La loi d'orientation relative à la lutte contre les exclusions qui a été adoptée sur l'initiative du gouvernement précédent a permis pour la première fois d'établir un droit au compte. Nous en avons reparlé à l'occasion du projet de loi de programmation pour la cohésion sociale présenté par M. Borloo. Mais cela ne suffit pas : il faut tout à la fois combattre l'exclusion bancaire, qui ne cesse de progresser, et offrir un service universel bancaire, à l'image du service universel postal, c'est-à-dire un service qui offre à tous les usagers l'accès aux prestations bancaires à un coût abordable.
Or, ces derniers temps, nous avons constaté que les services bancaires de base devenaient payants et que les banques tentaient de remettre en cause certains services gratuits. Les associations de consommateurs se mobilisent et nous interpellent pour dénoncer cette offensive des banques. Les tarifications n'ont plus rien à voir avec le coût réel des services.
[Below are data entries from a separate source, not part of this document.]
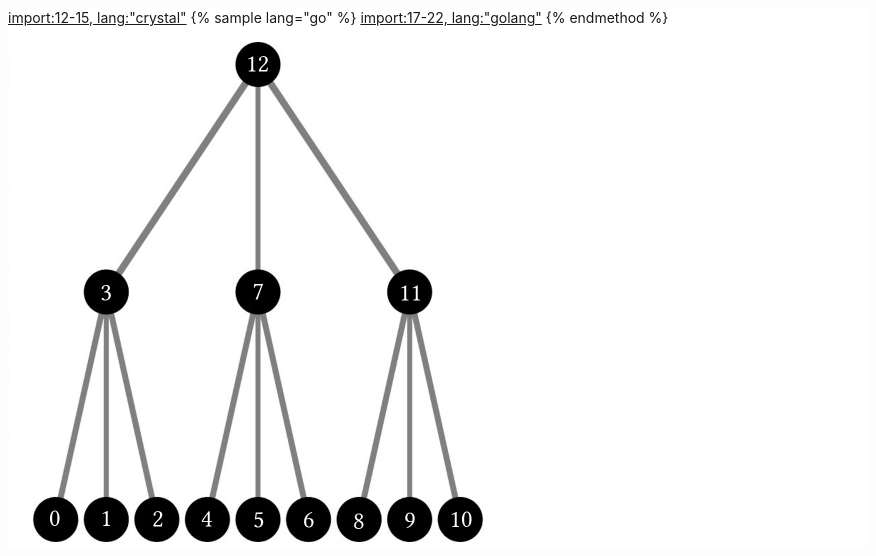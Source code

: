 [import:12-15, lang:"crystal"](code/crystal/tree-traversal.cr)
{% sample lang="go" %}
[import:17-22, lang:"golang"](code/golang/treetraversal.go)
{% endmethod %}

<p>
    <img  class="center" src="res/DFS_post.png" width="500" />
</p>
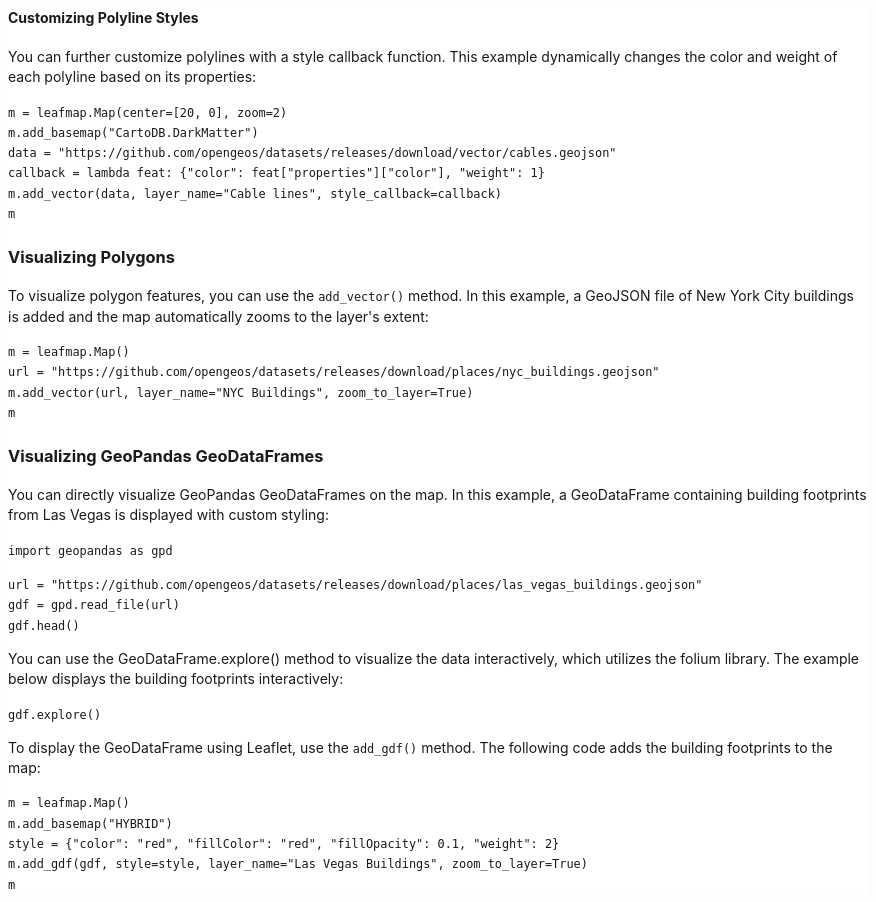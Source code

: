 #### Customizing Polyline Styles

You can further customize polylines with a style callback function. This example dynamically changes the color and weight of each polyline based on its properties:

```{code-cell} ipython3
m = leafmap.Map(center=[20, 0], zoom=2)
m.add_basemap("CartoDB.DarkMatter")
data = "https://github.com/opengeos/datasets/releases/download/vector/cables.geojson"
callback = lambda feat: {"color": feat["properties"]["color"], "weight": 1}
m.add_vector(data, layer_name="Cable lines", style_callback=callback)
m
```

### Visualizing Polygons

To visualize polygon features, you can use the `add_vector()` method. In this example, a GeoJSON file of New York City buildings is added and the map automatically zooms to the layer's extent:

```{code-cell} ipython3
m = leafmap.Map()
url = "https://github.com/opengeos/datasets/releases/download/places/nyc_buildings.geojson"
m.add_vector(url, layer_name="NYC Buildings", zoom_to_layer=True)
m
```

### Visualizing GeoPandas GeoDataFrames

You can directly visualize GeoPandas GeoDataFrames on the map. In this example, a GeoDataFrame containing building footprints from Las Vegas is displayed with custom styling:

```{code-cell} ipython3
import geopandas as gpd
```

```{code-cell} ipython3
url = "https://github.com/opengeos/datasets/releases/download/places/las_vegas_buildings.geojson"
gdf = gpd.read_file(url)
gdf.head()
```

You can use the GeoDataFrame.explore() method to visualize the data interactively, which utilizes the folium library. The example below displays the building footprints interactively:

```{code-cell} ipython3
gdf.explore()
```

To display the GeoDataFrame using Leaflet, use the `add_gdf()` method. The following code adds the building footprints to the map:

```{code-cell} ipython3
m = leafmap.Map()
m.add_basemap("HYBRID")
style = {"color": "red", "fillColor": "red", "fillOpacity": 0.1, "weight": 2}
m.add_gdf(gdf, style=style, layer_name="Las Vegas Buildings", zoom_to_layer=True)
m
```
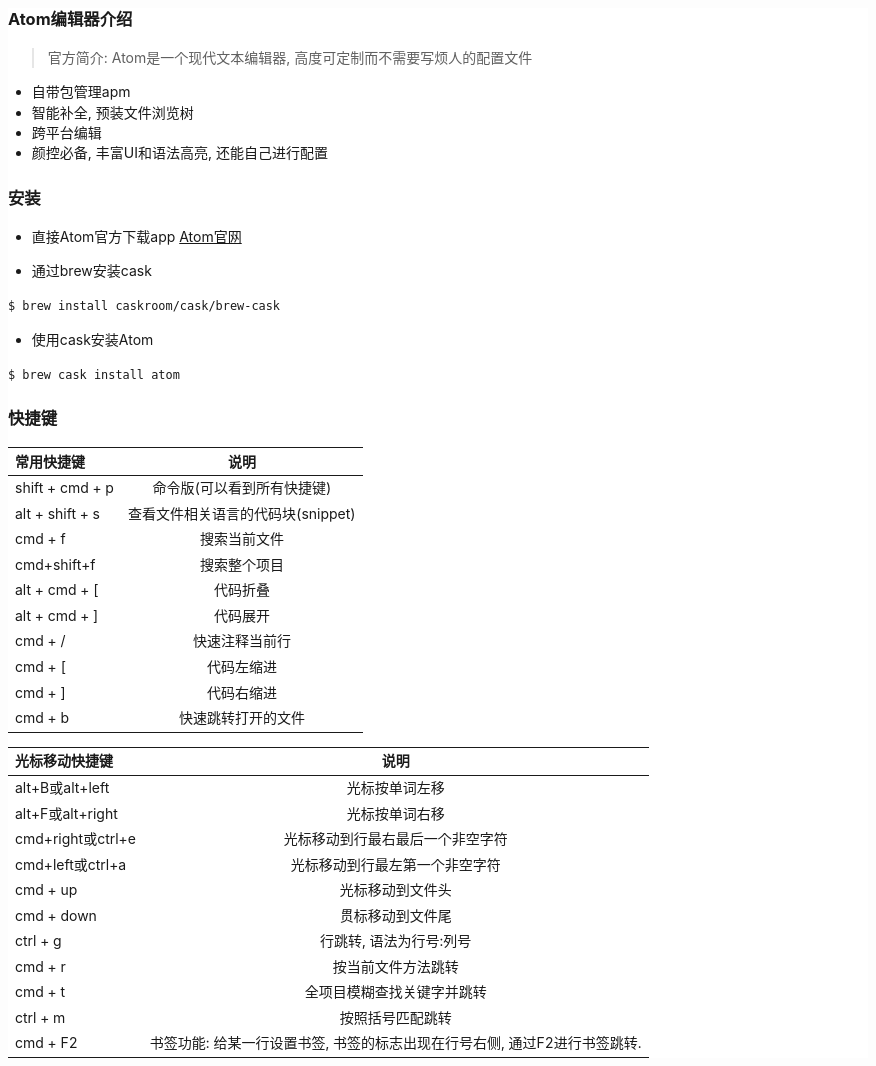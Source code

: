 ### Atom编辑器介绍

>  官方简介: Atom是一个现代文本编辑器, 高度可定制而不需要写烦人的配置文件

- 自带包管理apm
- 智能补全, 预装文件浏览树
- 跨平台编辑
- 颜控必备, 丰富UI和语法高亮, 还能自己进行配置

### 安装
- 直接Atom官方下载app
	[Atom官网](https://atom.io)

- 通过brew安装cask

```
$ brew install caskroom/cask/brew-cask
```
- 使用cask安装Atom

```
$ brew cask install atom
```

### 快捷键
| 常用快捷键     |  说明   |
| :-------- | :--------: |
|shift + cmd + p |命令版(可以看到所有快捷键)|
|alt + shift + s|	查看文件相关语言的代码块(snippet)|
|cmd + f|	搜索当前文件|
|cmd+shift+f|	搜索整个项目|
|alt + cmd + [|	代码折叠|
|alt + cmd + ]|	代码展开|
|cmd + /|	快速注释当前行|
|cmd + [|	代码左缩进|
|cmd + ]|	代码右缩进|
|cmd + b|	快速跳转打开的文件|

|光标移动快捷键|	说明|
| :-------- | :--------: |
|alt+B或alt+left	|光标按单词左移|
|alt+F或alt+right|	光标按单词右移|
|cmd+right或ctrl+e|	光标移动到行最右最后一个非空字符|
|cmd+left或ctrl+a|	光标移动到行最左第一个非空字符|
|cmd + up|	光标移动到文件头|
|cmd + down|	贯标移动到文件尾|
|ctrl + g|	行跳转, 语法为行号:列号|
|cmd + r|	按当前文件方法跳转|
|cmd + t|	全项目模糊查找关键字并跳转|
|ctrl + m|	按照括号匹配跳转|
|cmd + F2|书签功能: 给某一行设置书签, 书签的标志出现在行号右侧, 通过F2进行书签跳转.|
Nous proposons donc de créer un service bancaire universel afin que chacun puisse avoir accès aux prestations bancaires à un coût abordable et, dans certains cas, gratuitement, et ce sans discrimination de quelque nature que ce soit.
Ce service, qui n'est pas exhaustif, devra prévoir la signature d'une convention de compte, le retrait gratuit d'argent dans les distributeurs de billets, la délivrance de chéquiers gratuits et un accès gratuit à des moyens de consultation du compte à distance. Par cette proposition, non seulement nous confortons La Poste dans sa mission de cohésion sociale, mais aussi nous affirmons - ce à quoi nous sommes très attachés - que La Poste n'est pas une banque comme les autres.
Nous proposons ainsi qu'elle devienne un partenaire privilégié des collectivités locales en l'autorisant à offrir à ces dernières des outils spécifiques de financement.
Par ailleurs, il faut aussi que la puissance publique prenne en charge des missions d'intérêt général dont le surcoût n'est pas, aujourd'hui, totalement compensé à La Poste, ce qui la handicape très fortement. La règle devrait être simple : à chaque mission de service public correspondra un financement.
Nous considérons qu'il n'est pas sérieux de faire financer la présence postale par la taxe telle qu'elle est aujourd'hui prévue, nous y reviendrons.
Enfin, nous souhaitons que ces missions de service public soient assurées essentiellement dans les bureaux de La Poste, gérés directement par elle, et non dans des points Poste situés chez les commerçants, où seulement certains services seront rendus.
Bref, nous voulons une Poste au service de nos concitoyens, de tous les usagers. Nous voulons redonner du sens à la notion de service public : les postiers et tous les personnels de La Poste sont prêts à nous suivre.